Area Republicans — including a former Ohio governor — seemingly threw their support behind a political novice to wrest away a Montgomery County Commission seat from Democrats.
“I believe that we can really accelerate the transformation of Montgomery County into a thriving, safer and a growing populace together,” said Bill DeFries, a Clayton businessman, during a campaign announcement Thursday at the Engineer’s Club of Dayton.
After thanking former Gov. Bob Taft for providing political mentorship over the past year, DeFries spoke to about 80 people — including many state and local GOP officials representing county jurisdictions.
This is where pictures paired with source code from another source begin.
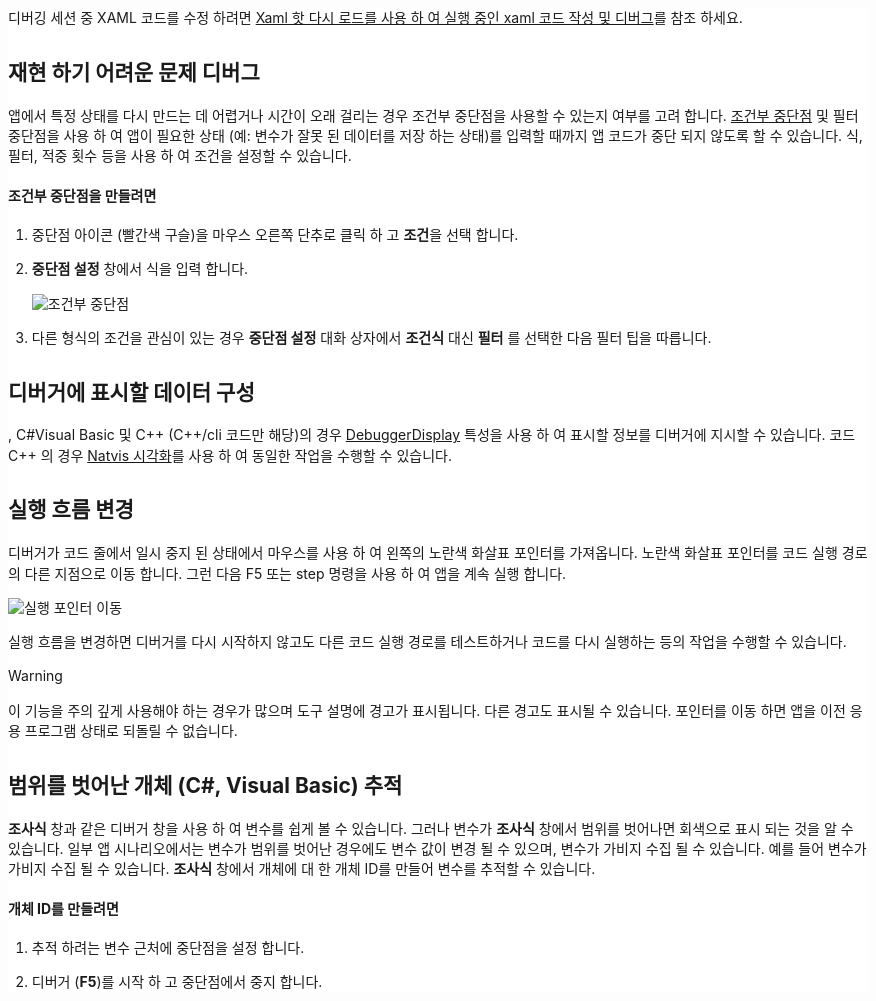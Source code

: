 디버깅 세션 중 XAML 코드를 수정 하려면 [Xaml 핫 다시 로드를 사용 하 여 실행 중인 xaml 코드 작성 및 디버그](xaml-hot-reload.md)를 참조 하세요.

## <a name="debug-issues-that-are-hard-to-reproduce"></a>재현 하기 어려운 문제 디버그

앱에서 특정 상태를 다시 만드는 데 어렵거나 시간이 오래 걸리는 경우 조건부 중단점을 사용할 수 있는지 여부를 고려 합니다. [조건부 중단점](../debugger/using-breakpoints.md#BKMK_Specify_a_breakpoint_condition_using_a_code_expression) 및 필터 중단점을 사용 하 여 앱이 필요한 상태 (예: 변수가 잘못 된 데이터를 저장 하는 상태)를 입력할 때까지 앱 코드가 중단 되지 않도록 할 수 있습니다. 식, 필터, 적중 횟수 등을 사용 하 여 조건을 설정할 수 있습니다.

#### <a name="to-create-a-conditional-breakpoint"></a>조건부 중단점을 만들려면

1. 중단점 아이콘 (빨간색 구슬)을 마우스 오른쪽 단추로 클릭 하 고 **조건**을 선택 합니다.

2. **중단점 설정** 창에서 식을 입력 합니다.

    ![조건부 중단점](../debugger/media/dbg-multithreaded-conditional-breakpoint.png "ConditionalBreakpoint")

3. 다른 형식의 조건을 관심이 있는 경우 **중단점 설정** 대화 상자에서 **조건식** 대신 **필터** 를 선택한 다음 필터 팁을 따릅니다.

## <a name="configure-the-data-to-show-in-the-debugger"></a>디버거에 표시할 데이터 구성

, C#Visual Basic 및 C++ (C++/cli 코드만 해당)의 경우 [DebuggerDisplay](../debugger/using-the-debuggerdisplay-attribute.md) 특성을 사용 하 여 표시할 정보를 디버거에 지시할 수 있습니다. 코드 C++ 의 경우 [Natvis 시각화](create-custom-views-of-native-objects.md)를 사용 하 여 동일한 작업을 수행할 수 있습니다.

## <a name="change-the-execution-flow"></a>실행 흐름 변경

디버거가 코드 줄에서 일시 중지 된 상태에서 마우스를 사용 하 여 왼쪽의 노란색 화살표 포인터를 가져옵니다. 노란색 화살표 포인터를 코드 실행 경로의 다른 지점으로 이동 합니다. 그런 다음 F5 또는 step 명령을 사용 하 여 앱을 계속 실행 합니다.

![실행 포인터 이동](../debugger/media/dbg-tour-move-the-execution-pointer.gif "실행 포인터 이동")

실행 흐름을 변경하면 디버거를 다시 시작하지 않고도 다른 코드 실행 경로를 테스트하거나 코드를 다시 실행하는 등의 작업을 수행할 수 있습니다.

> [!WARNING]
> 이 기능을 주의 깊게 사용해야 하는 경우가 많으며 도구 설명에 경고가 표시됩니다. 다른 경고도 표시될 수 있습니다. 포인터를 이동 하면 앱을 이전 응용 프로그램 상태로 되돌릴 수 없습니다.

## <a name="track-an-out-of-scope-object-c-visual-basic"></a>범위를 벗어난 개체 (C#, Visual Basic) 추적

**조사식** 창과 같은 디버거 창을 사용 하 여 변수를 쉽게 볼 수 있습니다. 그러나 변수가 **조사식** 창에서 범위를 벗어나면 회색으로 표시 되는 것을 알 수 있습니다. 일부 앱 시나리오에서는 변수가 범위를 벗어난 경우에도 변수 값이 변경 될 수 있으며, 변수가 가비지 수집 될 수 있습니다. 예를 들어 변수가 가비지 수집 될 수 있습니다. **조사식** 창에서 개체에 대 한 개체 ID를 만들어 변수를 추적할 수 있습니다.

#### <a name="to-create-an-object-id"></a>개체 ID를 만들려면

1. 추적 하려는 변수 근처에 중단점을 설정 합니다.

2. 디버거 (**F5**)를 시작 하 고 중단점에서 중지 합니다.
Among those in attendance: Republican state representatives Niraj Antani, Jim Butler, Mike Henne and Jeff Rezabek as well as state Sen. Peggy Lehner and other area GOP officials.
DeFries said it was his first news conference in any capacity, but the 57-year-old Chicago native is no stranger to the media, making news in recent months by pledged not to air NFL games in his Beavercreek Beef O Brady’s restaurant after national anthem protests by players.
Republicans believe this could be the year they pick up a seat on the county commission, one not held by the GOP for about a dozen years. Democrat Dan Foley decided not to run for re-election.
Bob Matthews, a Republican former Miami Twp. trustee, ran a close race in 2016 against current Montgomery County Commissioner Judy Dodge. As of Wednesday, petitions had been obtained from the Montgomery County Board of Elections by four other Republicans, current Miami Twp. Trustee Doug Barry of Miamisburg, Greg Hart of Oakwood, Bob Matthews of Miamisburg and Joshua Smith of Dayton.
But the large crowd of current and past GOP office holders would indicate DeFries is the early party favorite heading into a possible May primary.
DeFries was introduced Thursday by Montgomery County Sheriff Phil Plummer, the county GOP chairman.
“He’s got great support. He’s a hard charger. He’s a business man. He’s a former military police officer, so he understands public safety,” Plummer said. “I think he’ll be a good candidate.”
Plummer said the party has yet to screen or endorse anyone in the race, nor has he personally.
“I haven’t reached out and endorsed anybody yet,” Plummer said. “I still have processes to go through, but he is a very strong candidate and he’s a friend of mine, and he’s done a good job of raising money for the party. So we’re blessed.”
Party candidates have until Feb. 7 to file petitions.